Directed by PJ Hogan. Starring Toni Collette, Anthony LaPaglia, Liev Schreiber, Rebecca Gibney, Deborah Mailman, Kerry Fox 15A cert, general release, 115 min
FOR ABOUT 30 seconds, the latest film from PJ Hogan – working in Australia for the first time since Muriel’s Wedding – looks like it might prove to be an interesting piece of work. The camera flies past rugged mountains before locating a typical suburb and soaring down to frame a disturbed housewife. It seems Hogan is reminding us that this conventionally civilised nation scrubs its living in the midst of hostile wilderness.
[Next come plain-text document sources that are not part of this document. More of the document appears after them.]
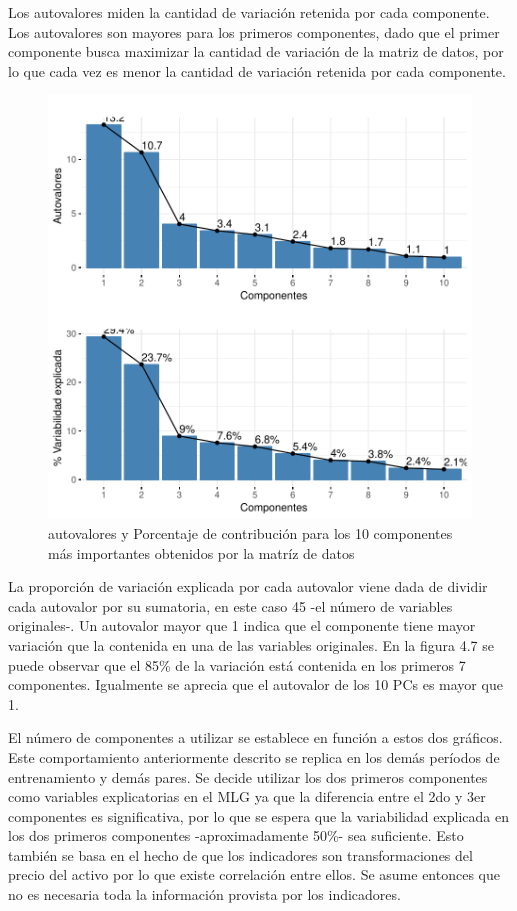 \documentclass[a4paper,12pt]{Latex/Classes/PhDthesisPSnPDF}
\begin{document}
Los autovalores miden la cantidad de variación retenida por cada componente. Los autovalores son mayores para los primeros componentes, dado que el primer componente busca maximizar la cantidad de variación de la matriz de datos, por lo que cada vez es menor la cantidad de variación retenida por cada componente.

\begin{figure}[H]
\centering
\includegraphics{main-013}
\caption{autovalores y Porcentaje de contribución para los 10 componentes más importantes obtenidos por la matríz de datos}
\end{figure}

La proporción de variación explicada por cada autovalor viene dada de dividir cada autovalor por su sumatoria, en este caso 45 -el número de variables originales-. Un autovalor mayor que 1 indica que el componente tiene mayor variación que la contenida en una de las variables originales. En la figura 4.7 se puede observar que el 85\% de la variación está contenida en los primeros 7 componentes. Igualmente se aprecia que el autovalor de los 10 PCs es mayor que 1. 

El número de componentes a utilizar se establece en función a estos dos gráficos. Este comportamiento anteriormente descrito se replica en los demás períodos de entrenamiento y demás pares. Se decide utilizar los dos primeros componentes como variables explicatorias en el MLG ya que la diferencia entre el 2do y 3er componentes es significativa, por lo que se espera que la variabilidad explicada en los dos primeros componentes -aproximadamente 50\%- sea suficiente. Esto también se basa en el hecho de que los indicadores son transformaciones del precio del activo por lo que existe correlación entre ellos. Se asume entonces que no es necesaria toda la información provista por los indicadores.
\end{document}
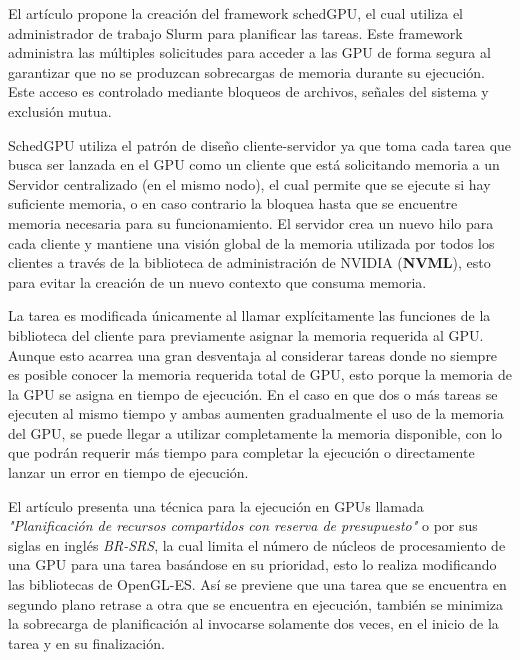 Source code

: 
El artículo \cite{IntraNode} propone la creación del framework schedGPU, el cual utiliza el administrador de trabajo Slurm para planificar las tareas. Este framework administra las múltiples solicitudes para acceder a las GPU de forma segura al garantizar que no se produzcan sobrecargas de memoria durante su ejecución. Este acceso es controlado mediante bloqueos de archivos, señales del sistema y exclusión mutua.

SchedGPU utiliza el patrón de diseño cliente-servidor ya que toma cada tarea que busca ser lanzada en el GPU como un cliente que está solicitando memoria a un Servidor centralizado (en el mismo nodo), el cual permite que se ejecute si hay suficiente memoria, o en caso contrario la bloquea hasta que se encuentre memoria necesaria para su funcionamiento. El servidor crea un nuevo hilo para cada cliente y mantiene una visión global de la memoria utilizada por todos los clientes a través de la biblioteca de administración de NVIDIA (\textbf{NVML}), esto para evitar la creación de un nuevo contexto que consuma memoria.

\vspace{0.3cm}

La tarea es modificada únicamente al llamar explícitamente las funciones de la biblioteca del cliente para previamente asignar la memoria requerida al GPU. Aunque esto acarrea una gran desventaja al considerar tareas donde no siempre es posible conocer la memoria requerida total de GPU, esto porque la memoria de la GPU se asigna en tiempo de ejecución. En el caso en que dos o más tareas se ejecuten al mismo tiempo y ambas aumenten gradualmente el uso de la memoria del GPU, se puede llegar a utilizar completamente la memoria disponible, con lo que podrán requerir más tiempo para completar la ejecución o directamente lanzar un error en tiempo de ejecución.
	
	
	El artículo \cite{Pridriven} presenta una técnica para la ejecución en GPUs llamada \textit{"Planificación de recursos compartidos con reserva de presupuesto"} o por sus siglas en inglés \textit{BR-SRS}, la cual limita el número de núcleos de procesamiento de una GPU para una tarea basándose en su prioridad, esto lo realiza modificando las bibliotecas de OpenGL-ES. Así se previene que una tarea que se encuentra en segundo plano retrase a otra que se encuentra en ejecución, también se minimiza la sobrecarga de planificación al invocarse solamente dos veces, en el inicio de la tarea y en su finalización.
Then Doris (Caroline Goodall) opens her arms and mouths along to one of Rogers Hammerstein’s most anthemic songs. No, it’s just a homage to the beginning of The Sound of Music.
Nearly 20 years have passed since Muriel’s Wedding. But Hogan still seems to believe that a camp singalong can solve all traumas. You want to find a new trick, mate.
That lachrymose musical is not the only Julie Andrews film being referenced. Strains of schizophrenia and bipolarity run through Doris’s family. After toying with eccentricity, Doris has a complete breakdown and is carted off to the local mental institution, leaving her five daughters in a state of distress. Her uptight husband (Anthony LaPaglia), the mayor, employs Shaz (Toni Collette), a local hippie, to take care of the gang, but is quickly knocked sideways by her unconventional approach. Yes, it’s The Sound of Mary Poppins.
To be fair to Hogan, his heart is in the right place. The film looks like an honest attempt to address mental health issues through the medium of popular comedy. Hogan cares for the eccentrics. He has disdain for the glowering neighbours next door.
The film is, however, so relentlessly noisy, hysterically zippy and consistently disordered that it proves impossible to focus on the unfortunate characters. Give the poor girls a bit of space. Stop forcing them to sing Edelweiss. No wonder they’re feeling a bit under the weather.